Input for this task:
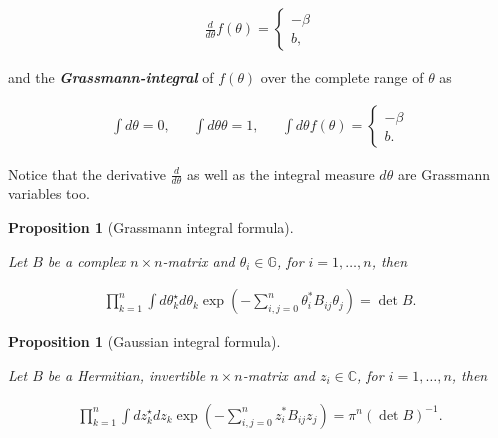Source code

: \documentclass{article}
\theoremstyle{plain} %
\newtheorem{prop}[theorem]{Proposition}
\theoremstyle{convention} %
\theoremstyle{remark} %
\def\df#1{\textbf{\textit{#1}}}
\numberwithin{equation}{section}
\begin{document}
\begin{appendix}
\begin{align*}
  \frac{d}{d \theta} f(\theta) = \left\{
      \begin{array}{ll}
          -\beta \\
          b,
      \end{array}
  \right.
\end{align*}

and the \df{Grassmann-integral} of $f(\theta)$ over the complete range of $\theta$ as

\begin{align*}
  \int d \theta = 0, &&\int d \theta \theta = 1, &&\int d \theta f(\theta) = \left\{
      \begin{array}{ll}
          -\beta \\
          b.
      \end{array}
  \right.
\end{align*}

Notice that the derivative $\frac{d}{d \theta}$ as well as the integral measure $d \theta$ are Grassmann variables too.

\begin{prop}[Grassmann integral formula]

\label{prop:grassmann_integral}

Let $B$ be a complex $n \times n$-matrix and $\theta_i \in \mathbb{G}$, for $i = 1, \dots, n$, then

\begin{align*}
  \prod_{k=1}^n \int d \theta_k^{\star} d \theta_k \exp( - \sum_{i,j=0}^n \theta_i^{*} B_{ij} \theta_j ) = \det B.
\end{align*}

\end{prop}

\begin{prop}[Gaussian integral formula]

\label{prop:gauss_integral}

Let $B$ be a Hermitian, invertible $n \times n$-matrix and $z_i \in \mathbb{C}$, for $i = 1, \dots, n$, then

\begin{align*}
  \prod_{k=1}^n \int d z_k^{\star} d z_k \exp( - \sum_{i,j=0}^n z_i^{*} B_{ij} z_j ) = \pi^n (\det B)^{-1}.
\end{align*}


\end{prop}
\end{appendix}
\end{document}
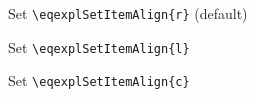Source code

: \documentclass{article}
\begin{document}
\noindent Set \verb+\eqexplSetItemAlign{r}+ (default)

\begin{eqexpl}
  \testList
\end{eqexpl}

\vspace{5mm}

\noindent Set \verb+\eqexplSetItemAlign{l}+

\begin{eqexpl}
  \testList
\end{eqexpl}

\vspace{5mm}

\noindent Set \verb+\eqexplSetItemAlign{c}+

\begin{eqexpl}
  \testList
\end{eqexpl}

\end{document}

What is needed:
Repeat, exactly and in full, every entry in the data, but not the pictures.

Solution to this exercise:
Source code

: \documentclass{article}
\theoremstyle{plain} %
\newtheorem{prop}[theorem]{Proposition}
\theoremstyle{convention} %
\theoremstyle{remark} %
\def\df#1{\textbf{\textit{#1}}}
\numberwithin{equation}{section}
\begin{document}
\begin{appendix}
\begin{align*}
  \frac{d}{d \theta} f(\theta) = \left\{
      \begin{array}{ll}
          -\beta \\
          b,
      \end{array}
  \right.
\end{align*}

and the \df{Grassmann-integral} of $f(\theta)$ over the complete range of $\theta$ as

\begin{align*}
  \int d \theta = 0, &&\int d \theta \theta = 1, &&\int d \theta f(\theta) = \left\{
      \begin{array}{ll}
          -\beta \\
          b.
      \end{array}
  \right.
\end{align*}

Notice that the derivative $\frac{d}{d \theta}$ as well as the integral measure $d \theta$ are Grassmann variables too.

\begin{prop}[Grassmann integral formula]

\label{prop:grassmann_integral}

Let $B$ be a complex $n \times n$-matrix and $\theta_i \in \mathbb{G}$, for $i = 1, \dots, n$, then

\begin{align*}
  \prod_{k=1}^n \int d \theta_k^{\star} d \theta_k \exp( - \sum_{i,j=0}^n \theta_i^{*} B_{ij} \theta_j ) = \det B.
\end{align*}

\end{prop}

\begin{prop}[Gaussian integral formula]

\label{prop:gauss_integral}

Let $B$ be a Hermitian, invertible $n \times n$-matrix and $z_i \in \mathbb{C}$, for $i = 1, \dots, n$, then

\begin{align*}
  \prod_{k=1}^n \int d z_k^{\star} d z_k \exp( - \sum_{i,j=0}^n z_i^{*} B_{ij} z_j ) = \pi^n (\det B)^{-1}.
\end{align*}


\end{prop}
\end{appendix}
\end{document}
Source code

: \documentclass{article}
\begin{document}
\noindent Set \verb+\eqexplSetItemAlign{r}+ (default)

\begin{eqexpl}
  \testList
\end{eqexpl}

\vspace{5mm}

\noindent Set \verb+\eqexplSetItemAlign{l}+

\begin{eqexpl}
  \testList
\end{eqexpl}

\vspace{5mm}

\noindent Set \verb+\eqexplSetItemAlign{c}+

\begin{eqexpl}
  \testList
\end{eqexpl}

\end{document}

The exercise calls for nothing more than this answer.